■ **Extracted data entries**
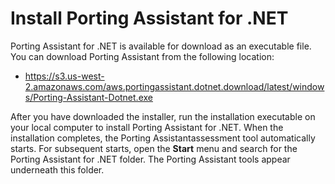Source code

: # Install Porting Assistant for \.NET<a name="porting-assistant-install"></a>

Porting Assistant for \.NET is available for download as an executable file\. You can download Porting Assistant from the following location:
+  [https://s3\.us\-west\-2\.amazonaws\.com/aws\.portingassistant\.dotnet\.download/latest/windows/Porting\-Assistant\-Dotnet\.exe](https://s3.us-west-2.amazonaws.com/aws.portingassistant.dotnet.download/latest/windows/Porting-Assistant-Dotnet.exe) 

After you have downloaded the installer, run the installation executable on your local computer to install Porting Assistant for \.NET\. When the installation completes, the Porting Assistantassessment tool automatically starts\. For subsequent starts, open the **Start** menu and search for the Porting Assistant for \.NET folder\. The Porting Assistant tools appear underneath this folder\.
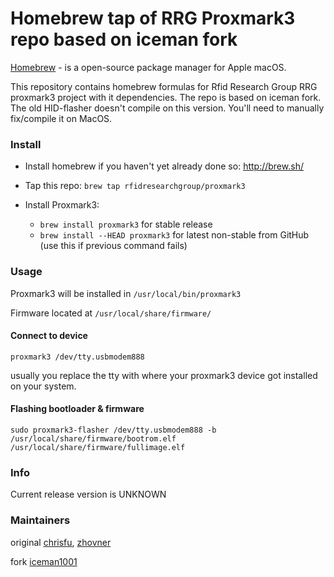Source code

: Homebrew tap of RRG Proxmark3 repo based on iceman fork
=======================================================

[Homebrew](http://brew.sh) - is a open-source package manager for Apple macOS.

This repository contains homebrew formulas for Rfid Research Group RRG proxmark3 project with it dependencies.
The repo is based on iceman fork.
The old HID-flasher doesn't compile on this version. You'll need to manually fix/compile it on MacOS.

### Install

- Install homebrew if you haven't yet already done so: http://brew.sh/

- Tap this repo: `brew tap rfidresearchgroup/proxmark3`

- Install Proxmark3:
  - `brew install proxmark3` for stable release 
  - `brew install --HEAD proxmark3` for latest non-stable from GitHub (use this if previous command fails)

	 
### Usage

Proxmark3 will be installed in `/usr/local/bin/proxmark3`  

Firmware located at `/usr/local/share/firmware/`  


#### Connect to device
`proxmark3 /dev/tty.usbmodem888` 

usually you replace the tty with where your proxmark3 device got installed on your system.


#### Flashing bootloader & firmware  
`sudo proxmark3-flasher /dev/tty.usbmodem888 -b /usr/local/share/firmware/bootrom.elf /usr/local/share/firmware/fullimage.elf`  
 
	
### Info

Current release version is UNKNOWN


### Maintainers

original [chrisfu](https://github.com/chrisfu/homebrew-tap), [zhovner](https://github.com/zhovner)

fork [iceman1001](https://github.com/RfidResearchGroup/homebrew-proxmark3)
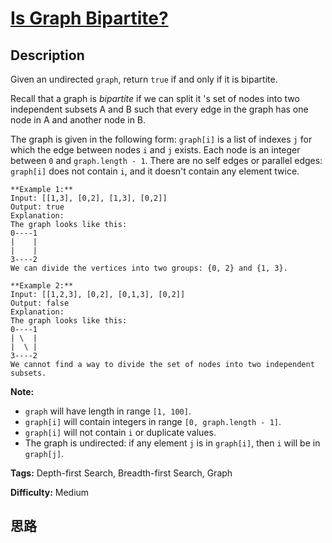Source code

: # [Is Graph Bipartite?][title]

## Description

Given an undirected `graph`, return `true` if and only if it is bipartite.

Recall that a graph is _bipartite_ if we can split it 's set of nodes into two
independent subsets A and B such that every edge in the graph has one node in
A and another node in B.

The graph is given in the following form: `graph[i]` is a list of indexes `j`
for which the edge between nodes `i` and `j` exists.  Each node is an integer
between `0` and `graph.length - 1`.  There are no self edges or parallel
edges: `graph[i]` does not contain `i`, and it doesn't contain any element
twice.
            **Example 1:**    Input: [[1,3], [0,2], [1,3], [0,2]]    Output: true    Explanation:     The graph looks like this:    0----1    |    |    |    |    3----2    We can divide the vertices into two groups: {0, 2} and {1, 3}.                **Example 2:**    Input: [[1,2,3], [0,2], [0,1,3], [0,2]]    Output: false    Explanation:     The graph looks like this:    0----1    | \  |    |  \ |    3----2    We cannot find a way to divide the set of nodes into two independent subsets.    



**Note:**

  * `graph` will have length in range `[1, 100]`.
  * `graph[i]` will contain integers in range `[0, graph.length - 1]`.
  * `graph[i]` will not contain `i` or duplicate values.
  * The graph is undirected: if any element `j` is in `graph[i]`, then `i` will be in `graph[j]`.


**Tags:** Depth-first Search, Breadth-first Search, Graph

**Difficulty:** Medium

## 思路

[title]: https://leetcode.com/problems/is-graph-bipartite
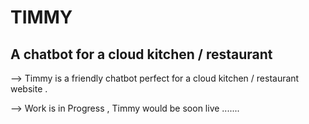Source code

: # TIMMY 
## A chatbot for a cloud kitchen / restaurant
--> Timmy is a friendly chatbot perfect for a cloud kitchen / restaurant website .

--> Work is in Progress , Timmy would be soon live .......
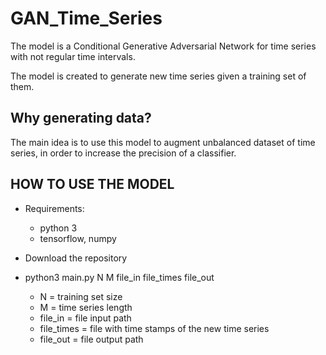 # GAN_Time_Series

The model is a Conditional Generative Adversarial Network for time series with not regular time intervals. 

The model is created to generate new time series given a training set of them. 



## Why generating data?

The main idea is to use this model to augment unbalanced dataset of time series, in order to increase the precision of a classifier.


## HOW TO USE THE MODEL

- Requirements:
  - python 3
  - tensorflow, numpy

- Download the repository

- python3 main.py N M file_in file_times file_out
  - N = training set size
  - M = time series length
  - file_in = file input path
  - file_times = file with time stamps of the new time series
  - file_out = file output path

■ **Task details**
The answer should hold every entry exactly as given and no pictures at all.

■ **Reply**
Source code

: # Install Porting Assistant for \.NET<a name="porting-assistant-install"></a>

Porting Assistant for \.NET is available for download as an executable file\. You can download Porting Assistant from the following location:
+  [https://s3\.us\-west\-2\.amazonaws\.com/aws\.portingassistant\.dotnet\.download/latest/windows/Porting\-Assistant\-Dotnet\.exe](https://s3.us-west-2.amazonaws.com/aws.portingassistant.dotnet.download/latest/windows/Porting-Assistant-Dotnet.exe) 

After you have downloaded the installer, run the installation executable on your local computer to install Porting Assistant for \.NET\. When the installation completes, the Porting Assistantassessment tool automatically starts\. For subsequent starts, open the **Start** menu and search for the Porting Assistant for \.NET folder\. The Porting Assistant tools appear underneath this folder\.
Source code

: Homebrew tap of RRG Proxmark3 repo based on iceman fork
=======================================================

[Homebrew](http://brew.sh) - is a open-source package manager for Apple macOS.

This repository contains homebrew formulas for Rfid Research Group RRG proxmark3 project with it dependencies.
The repo is based on iceman fork.
The old HID-flasher doesn't compile on this version. You'll need to manually fix/compile it on MacOS.

### Install

- Install homebrew if you haven't yet already done so: http://brew.sh/

- Tap this repo: `brew tap rfidresearchgroup/proxmark3`

- Install Proxmark3:
  - `brew install proxmark3` for stable release 
  - `brew install --HEAD proxmark3` for latest non-stable from GitHub (use this if previous command fails)

	 
### Usage

Proxmark3 will be installed in `/usr/local/bin/proxmark3`  

Firmware located at `/usr/local/share/firmware/`  


#### Connect to device
`proxmark3 /dev/tty.usbmodem888` 

usually you replace the tty with where your proxmark3 device got installed on your system.


#### Flashing bootloader & firmware  
`sudo proxmark3-flasher /dev/tty.usbmodem888 -b /usr/local/share/firmware/bootrom.elf /usr/local/share/firmware/fullimage.elf`  
 
	
### Info

Current release version is UNKNOWN


### Maintainers

original [chrisfu](https://github.com/chrisfu/homebrew-tap), [zhovner](https://github.com/zhovner)

fork [iceman1001](https://github.com/RfidResearchGroup/homebrew-proxmark3)
Source code

: # [Is Graph Bipartite?][title]

## Description

Given an undirected `graph`, return `true` if and only if it is bipartite.

Recall that a graph is _bipartite_ if we can split it 's set of nodes into two
independent subsets A and B such that every edge in the graph has one node in
A and another node in B.

The graph is given in the following form: `graph[i]` is a list of indexes `j`
for which the edge between nodes `i` and `j` exists.  Each node is an integer
between `0` and `graph.length - 1`.  There are no self edges or parallel
edges: `graph[i]` does not contain `i`, and it doesn't contain any element
twice.
            **Example 1:**    Input: [[1,3], [0,2], [1,3], [0,2]]    Output: true    Explanation:     The graph looks like this:    0----1    |    |    |    |    3----2    We can divide the vertices into two groups: {0, 2} and {1, 3}.                **Example 2:**    Input: [[1,2,3], [0,2], [0,1,3], [0,2]]    Output: false    Explanation:     The graph looks like this:    0----1    | \  |    |  \ |    3----2    We cannot find a way to divide the set of nodes into two independent subsets.    



**Note:**

  * `graph` will have length in range `[1, 100]`.
  * `graph[i]` will contain integers in range `[0, graph.length - 1]`.
  * `graph[i]` will not contain `i` or duplicate values.
  * The graph is undirected: if any element `j` is in `graph[i]`, then `i` will be in `graph[j]`.


**Tags:** Depth-first Search, Breadth-first Search, Graph

**Difficulty:** Medium

## 思路

[title]: https://leetcode.com/problems/is-graph-bipartite
Source code

: # TIMMY 
## A chatbot for a cloud kitchen / restaurant
--> Timmy is a friendly chatbot perfect for a cloud kitchen / restaurant website .

--> Work is in Progress , Timmy would be soon live .......
 # GAN_Time_Series

The model is a Conditional Generative Adversarial Network for time series with not regular time intervals. 

The model is created to generate new time series given a training set of them. 



## Why generating data?

The main idea is to use this model to augment unbalanced dataset of time series, in order to increase the precision of a classifier.


## HOW TO USE THE MODEL

- Requirements:
  - python 3
  - tensorflow, numpy

- Download the repository

- python3 main.py N M file_in file_times file_out
  - N = training set size
  - M = time series length
  - file_in = file input path
  - file_times = file with time stamps of the new time series
  - file_out = file output path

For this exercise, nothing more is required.